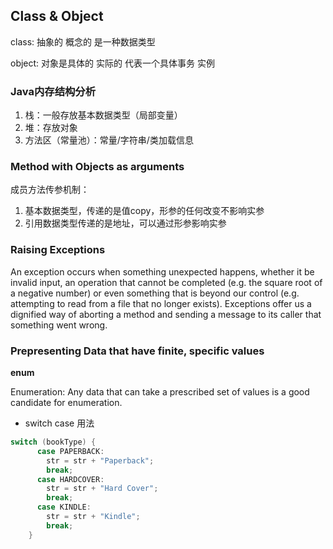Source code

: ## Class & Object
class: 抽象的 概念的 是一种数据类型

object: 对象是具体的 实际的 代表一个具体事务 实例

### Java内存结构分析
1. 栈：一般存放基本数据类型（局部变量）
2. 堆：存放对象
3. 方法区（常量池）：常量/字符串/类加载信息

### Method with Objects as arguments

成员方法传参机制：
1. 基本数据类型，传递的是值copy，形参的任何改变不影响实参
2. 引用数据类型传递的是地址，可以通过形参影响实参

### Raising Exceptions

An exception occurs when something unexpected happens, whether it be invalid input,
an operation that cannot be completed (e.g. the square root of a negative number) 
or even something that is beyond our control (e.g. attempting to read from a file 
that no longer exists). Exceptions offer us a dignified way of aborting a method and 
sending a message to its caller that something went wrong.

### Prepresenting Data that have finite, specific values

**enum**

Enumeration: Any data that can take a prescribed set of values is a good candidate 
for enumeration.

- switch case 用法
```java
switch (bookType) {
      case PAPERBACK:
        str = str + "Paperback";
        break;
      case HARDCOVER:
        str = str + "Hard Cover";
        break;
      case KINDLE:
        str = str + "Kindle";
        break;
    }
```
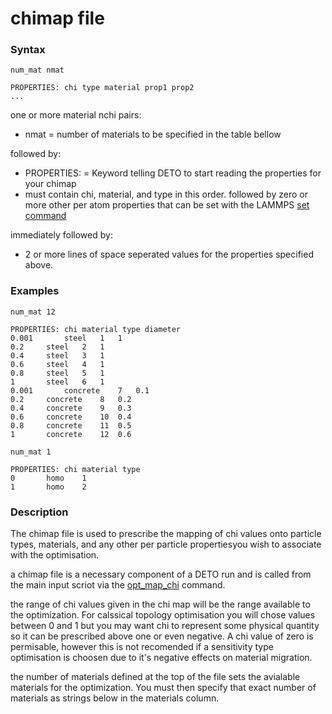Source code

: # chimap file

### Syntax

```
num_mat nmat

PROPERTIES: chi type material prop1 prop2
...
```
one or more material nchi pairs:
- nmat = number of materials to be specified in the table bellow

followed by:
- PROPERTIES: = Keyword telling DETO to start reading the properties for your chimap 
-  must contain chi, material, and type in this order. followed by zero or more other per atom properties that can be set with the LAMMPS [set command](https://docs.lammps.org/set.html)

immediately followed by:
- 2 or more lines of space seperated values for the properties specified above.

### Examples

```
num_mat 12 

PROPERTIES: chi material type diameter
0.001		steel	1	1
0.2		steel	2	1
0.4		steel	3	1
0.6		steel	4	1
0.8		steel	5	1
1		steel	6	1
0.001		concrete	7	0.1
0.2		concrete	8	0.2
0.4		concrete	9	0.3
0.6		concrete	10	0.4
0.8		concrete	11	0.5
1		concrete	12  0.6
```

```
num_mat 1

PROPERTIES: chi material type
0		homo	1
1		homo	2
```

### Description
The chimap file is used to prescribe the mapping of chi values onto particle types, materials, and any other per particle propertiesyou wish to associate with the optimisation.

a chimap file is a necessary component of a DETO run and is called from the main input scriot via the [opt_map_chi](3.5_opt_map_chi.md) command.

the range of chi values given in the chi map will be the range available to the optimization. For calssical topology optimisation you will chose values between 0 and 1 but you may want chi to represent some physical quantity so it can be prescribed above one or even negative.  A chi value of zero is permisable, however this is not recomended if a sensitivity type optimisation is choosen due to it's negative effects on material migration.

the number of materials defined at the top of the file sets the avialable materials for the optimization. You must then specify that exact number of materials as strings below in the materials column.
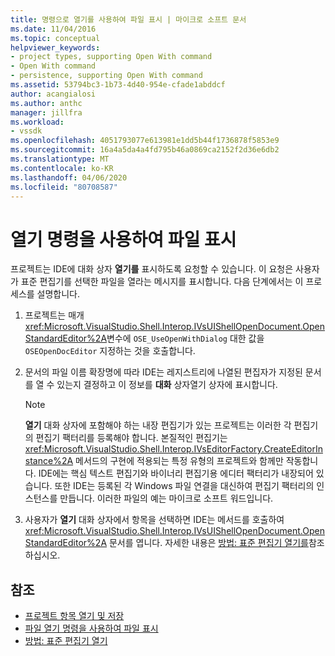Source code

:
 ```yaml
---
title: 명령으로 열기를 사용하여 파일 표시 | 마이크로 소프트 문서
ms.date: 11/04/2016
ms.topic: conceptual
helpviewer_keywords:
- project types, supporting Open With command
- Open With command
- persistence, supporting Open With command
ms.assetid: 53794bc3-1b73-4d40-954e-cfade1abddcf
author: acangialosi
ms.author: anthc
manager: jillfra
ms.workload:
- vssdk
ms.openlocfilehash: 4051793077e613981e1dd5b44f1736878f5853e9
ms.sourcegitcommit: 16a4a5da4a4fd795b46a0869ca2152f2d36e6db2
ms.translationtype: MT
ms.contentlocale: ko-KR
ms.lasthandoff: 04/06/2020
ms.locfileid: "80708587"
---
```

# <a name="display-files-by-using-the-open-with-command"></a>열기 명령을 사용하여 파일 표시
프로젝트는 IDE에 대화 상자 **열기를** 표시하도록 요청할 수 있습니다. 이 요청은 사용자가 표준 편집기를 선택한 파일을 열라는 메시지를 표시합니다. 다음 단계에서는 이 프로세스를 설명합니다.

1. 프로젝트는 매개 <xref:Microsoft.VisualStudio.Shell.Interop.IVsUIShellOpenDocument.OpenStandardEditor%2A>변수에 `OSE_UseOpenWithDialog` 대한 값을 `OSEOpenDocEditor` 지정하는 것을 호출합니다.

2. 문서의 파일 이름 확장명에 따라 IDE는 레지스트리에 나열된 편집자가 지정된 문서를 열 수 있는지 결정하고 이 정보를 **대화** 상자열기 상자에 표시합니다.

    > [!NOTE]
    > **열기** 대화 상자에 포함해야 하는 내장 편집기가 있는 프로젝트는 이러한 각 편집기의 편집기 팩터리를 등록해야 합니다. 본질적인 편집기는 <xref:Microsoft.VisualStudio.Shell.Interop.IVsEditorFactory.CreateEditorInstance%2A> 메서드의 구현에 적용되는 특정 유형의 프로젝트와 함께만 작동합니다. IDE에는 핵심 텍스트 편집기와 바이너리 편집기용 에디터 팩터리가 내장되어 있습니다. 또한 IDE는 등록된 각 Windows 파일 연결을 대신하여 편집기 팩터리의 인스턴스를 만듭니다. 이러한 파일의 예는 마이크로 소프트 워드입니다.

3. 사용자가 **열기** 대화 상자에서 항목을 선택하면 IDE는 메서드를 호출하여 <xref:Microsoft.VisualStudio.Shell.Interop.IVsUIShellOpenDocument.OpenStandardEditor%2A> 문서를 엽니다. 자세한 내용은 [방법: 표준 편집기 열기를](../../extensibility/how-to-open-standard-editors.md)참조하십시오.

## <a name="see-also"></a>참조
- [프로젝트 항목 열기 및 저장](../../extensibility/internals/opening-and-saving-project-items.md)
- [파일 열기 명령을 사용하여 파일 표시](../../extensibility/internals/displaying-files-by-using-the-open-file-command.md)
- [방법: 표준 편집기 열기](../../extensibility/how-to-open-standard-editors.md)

__Your objective__
Only the lines above that include the word "사용하여" belong in the answer; copy each one.

__Answer below__
title: 명령으로 열기를 사용하여 파일 표시 | 마이크로 소프트 문서
# <a name="display-files-by-using-the-open-with-command"></a>열기 명령을 사용하여 파일 표시
- [파일 열기 명령을 사용하여 파일 표시](../../extensibility/internals/displaying-files-by-using-the-open-file-command.md)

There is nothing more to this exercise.